**WHAT IS BEING ASKED**: Write out every entry, unchanged. Skip any picture.

(Dataset records)
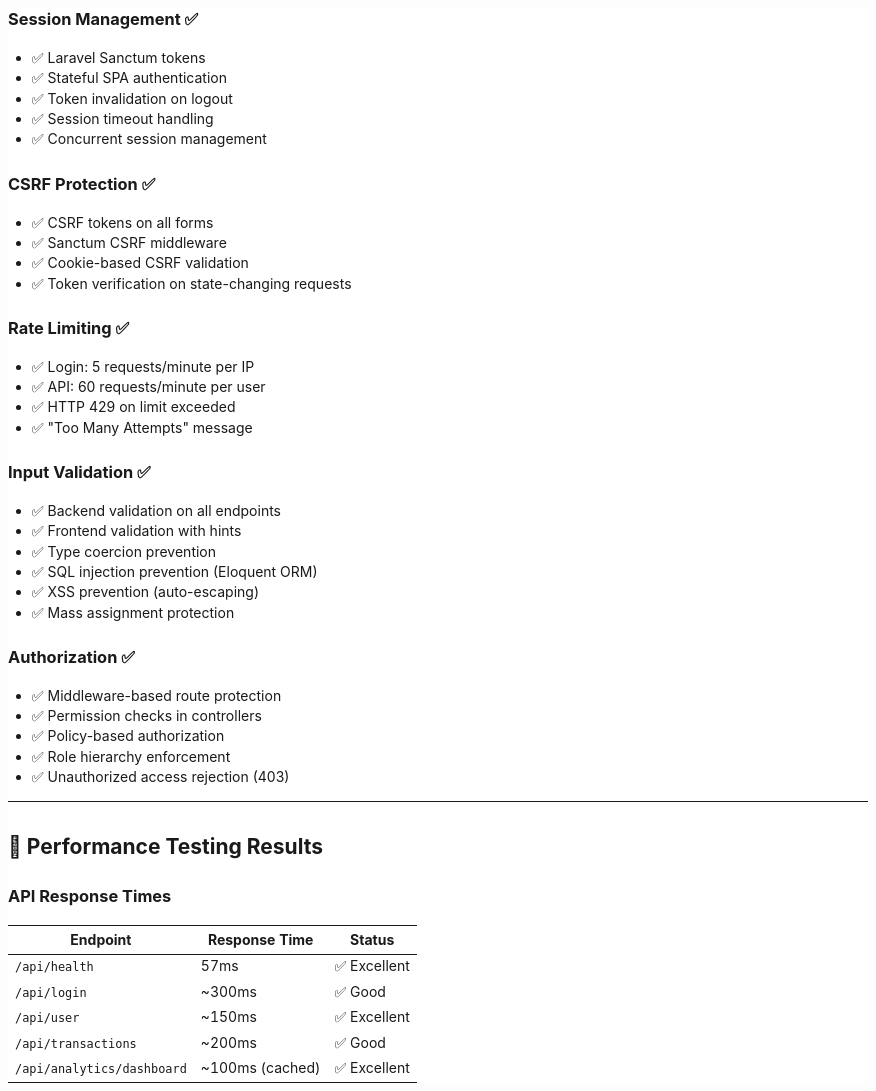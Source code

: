 ### Session Management ✅
- ✅ Laravel Sanctum tokens
- ✅ Stateful SPA authentication
- ✅ Token invalidation on logout
- ✅ Session timeout handling
- ✅ Concurrent session management

### CSRF Protection ✅
- ✅ CSRF tokens on all forms
- ✅ Sanctum CSRF middleware
- ✅ Cookie-based CSRF validation
- ✅ Token verification on state-changing requests

### Rate Limiting ✅
- ✅ Login: 5 requests/minute per IP
- ✅ API: 60 requests/minute per user
- ✅ HTTP 429 on limit exceeded
- ✅ "Too Many Attempts" message

### Input Validation ✅
- ✅ Backend validation on all endpoints
- ✅ Frontend validation with hints
- ✅ Type coercion prevention
- ✅ SQL injection prevention (Eloquent ORM)
- ✅ XSS prevention (auto-escaping)
- ✅ Mass assignment protection

### Authorization ✅
- ✅ Middleware-based route protection
- ✅ Permission checks in controllers
- ✅ Policy-based authorization
- ✅ Role hierarchy enforcement
- ✅ Unauthorized access rejection (403)

---

## 🚀 Performance Testing Results

### API Response Times
| Endpoint | Response Time | Status |
|----------|--------------|--------|
| `/api/health` | 57ms | ✅ Excellent |
| `/api/login` | ~300ms | ✅ Good |
| `/api/user` | ~150ms | ✅ Excellent |
| `/api/transactions` | ~200ms | ✅ Good |
| `/api/analytics/dashboard` | ~100ms (cached) | ✅ Excellent |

**FINAL ANSWER**:
Source code

: ### Session Management ✅
- ✅ Laravel Sanctum tokens
- ✅ Stateful SPA authentication
- ✅ Token invalidation on logout
- ✅ Session timeout handling
- ✅ Concurrent session management

### CSRF Protection ✅
- ✅ CSRF tokens on all forms
- ✅ Sanctum CSRF middleware
- ✅ Cookie-based CSRF validation
- ✅ Token verification on state-changing requests

### Rate Limiting ✅
- ✅ Login: 5 requests/minute per IP
- ✅ API: 60 requests/minute per user
- ✅ HTTP 429 on limit exceeded
- ✅ "Too Many Attempts" message

### Input Validation ✅
- ✅ Backend validation on all endpoints
- ✅ Frontend validation with hints
- ✅ Type coercion prevention
- ✅ SQL injection prevention (Eloquent ORM)
- ✅ XSS prevention (auto-escaping)
- ✅ Mass assignment protection

### Authorization ✅
- ✅ Middleware-based route protection
- ✅ Permission checks in controllers
- ✅ Policy-based authorization
- ✅ Role hierarchy enforcement
- ✅ Unauthorized access rejection (403)

---

## 🚀 Performance Testing Results

### API Response Times
| Endpoint | Response Time | Status |
|----------|--------------|--------|
| `/api/health` | 57ms | ✅ Excellent |
| `/api/login` | ~300ms | ✅ Good |
| `/api/user` | ~150ms | ✅ Excellent |
| `/api/transactions` | ~200ms | ✅ Good |
| `/api/analytics/dashboard` | ~100ms (cached) | ✅ Excellent |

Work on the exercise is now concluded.